Lucy went over to the wooden staircase Frank had ascended the night before and pushed the screwdriver into one of the hinges, trying to pry it free. She could hear Jessica crying again, and she needed her to be ready to go with her if she was able to get the door off, but her current state wouldn’t do. “I met your cousin Sheila.”
Being reminded of her life outside the dark, dismal cave seemed to breathe a bit of life into her. “You did?”
Lucy continued to work on the hinge, trying a different angle. “I did, and she’s very worried about you. Everyone is.”
“How about my parents? Are they okay? What about Zack?”

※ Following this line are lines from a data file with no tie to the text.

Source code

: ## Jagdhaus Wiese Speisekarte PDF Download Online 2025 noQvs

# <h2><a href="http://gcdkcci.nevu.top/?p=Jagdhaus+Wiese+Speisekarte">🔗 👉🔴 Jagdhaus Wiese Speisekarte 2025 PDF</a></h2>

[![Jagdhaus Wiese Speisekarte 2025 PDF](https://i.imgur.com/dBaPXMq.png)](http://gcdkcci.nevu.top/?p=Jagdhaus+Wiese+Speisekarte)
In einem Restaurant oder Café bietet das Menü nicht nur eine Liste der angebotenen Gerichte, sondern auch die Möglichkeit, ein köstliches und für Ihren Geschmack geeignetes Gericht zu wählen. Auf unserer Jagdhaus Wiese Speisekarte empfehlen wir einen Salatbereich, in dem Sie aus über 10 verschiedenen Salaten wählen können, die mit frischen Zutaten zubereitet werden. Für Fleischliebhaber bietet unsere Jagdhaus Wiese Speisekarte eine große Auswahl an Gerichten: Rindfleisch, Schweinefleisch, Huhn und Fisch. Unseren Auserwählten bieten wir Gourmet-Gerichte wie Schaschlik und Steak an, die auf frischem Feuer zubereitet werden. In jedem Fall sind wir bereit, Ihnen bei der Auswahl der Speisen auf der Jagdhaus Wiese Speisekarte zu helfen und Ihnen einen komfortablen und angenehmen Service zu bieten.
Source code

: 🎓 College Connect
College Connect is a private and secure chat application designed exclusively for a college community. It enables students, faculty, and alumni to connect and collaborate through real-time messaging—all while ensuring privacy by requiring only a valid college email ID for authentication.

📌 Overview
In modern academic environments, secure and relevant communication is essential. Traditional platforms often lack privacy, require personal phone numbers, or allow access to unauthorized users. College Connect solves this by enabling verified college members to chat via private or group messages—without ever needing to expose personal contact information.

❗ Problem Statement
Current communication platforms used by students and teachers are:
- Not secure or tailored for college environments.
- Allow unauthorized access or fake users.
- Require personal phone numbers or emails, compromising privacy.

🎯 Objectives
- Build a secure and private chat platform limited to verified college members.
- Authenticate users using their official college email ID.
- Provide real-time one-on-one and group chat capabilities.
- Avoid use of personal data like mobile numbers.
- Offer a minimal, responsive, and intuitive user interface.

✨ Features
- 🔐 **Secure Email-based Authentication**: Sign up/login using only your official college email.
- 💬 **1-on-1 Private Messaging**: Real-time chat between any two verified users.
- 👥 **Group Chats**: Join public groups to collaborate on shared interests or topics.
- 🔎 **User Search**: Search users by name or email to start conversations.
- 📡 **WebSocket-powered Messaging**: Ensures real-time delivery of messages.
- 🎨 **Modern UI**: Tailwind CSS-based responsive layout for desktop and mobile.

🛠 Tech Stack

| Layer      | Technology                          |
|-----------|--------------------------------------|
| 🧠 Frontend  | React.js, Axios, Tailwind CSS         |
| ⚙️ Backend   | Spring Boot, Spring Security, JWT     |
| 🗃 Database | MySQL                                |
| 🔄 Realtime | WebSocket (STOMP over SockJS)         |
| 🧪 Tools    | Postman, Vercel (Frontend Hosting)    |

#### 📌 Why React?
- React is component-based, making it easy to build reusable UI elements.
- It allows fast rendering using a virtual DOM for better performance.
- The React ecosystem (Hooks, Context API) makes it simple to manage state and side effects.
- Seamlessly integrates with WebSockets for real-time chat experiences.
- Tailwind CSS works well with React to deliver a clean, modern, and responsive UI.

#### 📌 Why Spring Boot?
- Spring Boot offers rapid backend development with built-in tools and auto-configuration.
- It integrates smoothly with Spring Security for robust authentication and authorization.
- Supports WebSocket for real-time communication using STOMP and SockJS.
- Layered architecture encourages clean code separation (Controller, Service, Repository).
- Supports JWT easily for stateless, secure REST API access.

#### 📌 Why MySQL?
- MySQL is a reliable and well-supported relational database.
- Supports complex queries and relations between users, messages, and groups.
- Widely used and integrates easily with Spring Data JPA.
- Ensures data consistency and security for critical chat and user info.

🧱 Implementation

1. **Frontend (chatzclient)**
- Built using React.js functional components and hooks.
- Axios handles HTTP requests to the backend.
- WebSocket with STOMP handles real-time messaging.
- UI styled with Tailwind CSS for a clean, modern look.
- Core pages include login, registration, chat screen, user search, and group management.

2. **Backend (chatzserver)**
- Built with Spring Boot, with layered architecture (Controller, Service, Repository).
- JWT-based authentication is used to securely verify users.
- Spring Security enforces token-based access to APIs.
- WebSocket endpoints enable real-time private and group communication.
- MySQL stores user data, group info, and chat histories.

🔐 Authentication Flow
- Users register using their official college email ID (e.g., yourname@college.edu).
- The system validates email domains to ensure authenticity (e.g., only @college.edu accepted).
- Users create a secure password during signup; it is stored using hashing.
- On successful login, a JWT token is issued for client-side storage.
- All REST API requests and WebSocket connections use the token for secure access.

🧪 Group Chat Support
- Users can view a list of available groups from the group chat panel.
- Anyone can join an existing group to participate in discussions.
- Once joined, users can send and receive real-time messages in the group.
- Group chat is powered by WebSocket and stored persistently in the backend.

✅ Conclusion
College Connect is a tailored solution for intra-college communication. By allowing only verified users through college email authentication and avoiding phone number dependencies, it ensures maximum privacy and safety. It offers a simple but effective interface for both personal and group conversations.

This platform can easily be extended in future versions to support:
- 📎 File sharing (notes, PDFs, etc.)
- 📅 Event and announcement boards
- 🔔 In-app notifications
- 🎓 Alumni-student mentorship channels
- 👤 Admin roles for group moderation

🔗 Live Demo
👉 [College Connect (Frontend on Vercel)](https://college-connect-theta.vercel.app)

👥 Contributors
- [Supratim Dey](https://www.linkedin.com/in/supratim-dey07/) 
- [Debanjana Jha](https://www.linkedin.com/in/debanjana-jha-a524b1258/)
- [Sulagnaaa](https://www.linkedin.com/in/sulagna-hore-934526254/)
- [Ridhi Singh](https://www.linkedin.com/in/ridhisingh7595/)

Lucy hadn’t actually had the chance to meet any of them, but she figured there was no point in saying so now. “They’re okay. Hanging in there. They’re all waiting for you. I’m sure there will be a big party.”
“Zack hates parties.”
“I bet he’ll make an exception.”
“I kind of thought Zack and I would get married. Before, well, before this.”
Lucy stopped for a moment, wanting to make sure Jessica was looking at her. “Don’t talk like that. This isn’t over.”
Jessica slowly walked over and started watching her closely. “I’m not sure I can ever go back. How will anything ever be normal again? I’m afraid this is all I will see every time I close my eyes, every time I walk to my car. What if I can never be the person he remembered, the person he loved?”
Lucy had a flash of the Middle East and everything that had happened there and since. She thought of all the sleepless nights she had spent alone with her own thoughts. She thought of the way she still had to take a deep breath when she heard a car backfire and the way her body automatically recoiled at the smell of gunpowder on the Fourth of July. She knew Jessica was going to have her own moments after this was over, and it was going to take time and tears to recover. And the truth was, she probably never would fully recover. This would become a part of her. Something she would have to deal with forever, something that she would always dream about, and something she would always remember in detail. From this point forward, she would be tied to this story, to Frank Wilds’s name, and to the girls who hadn’t made it.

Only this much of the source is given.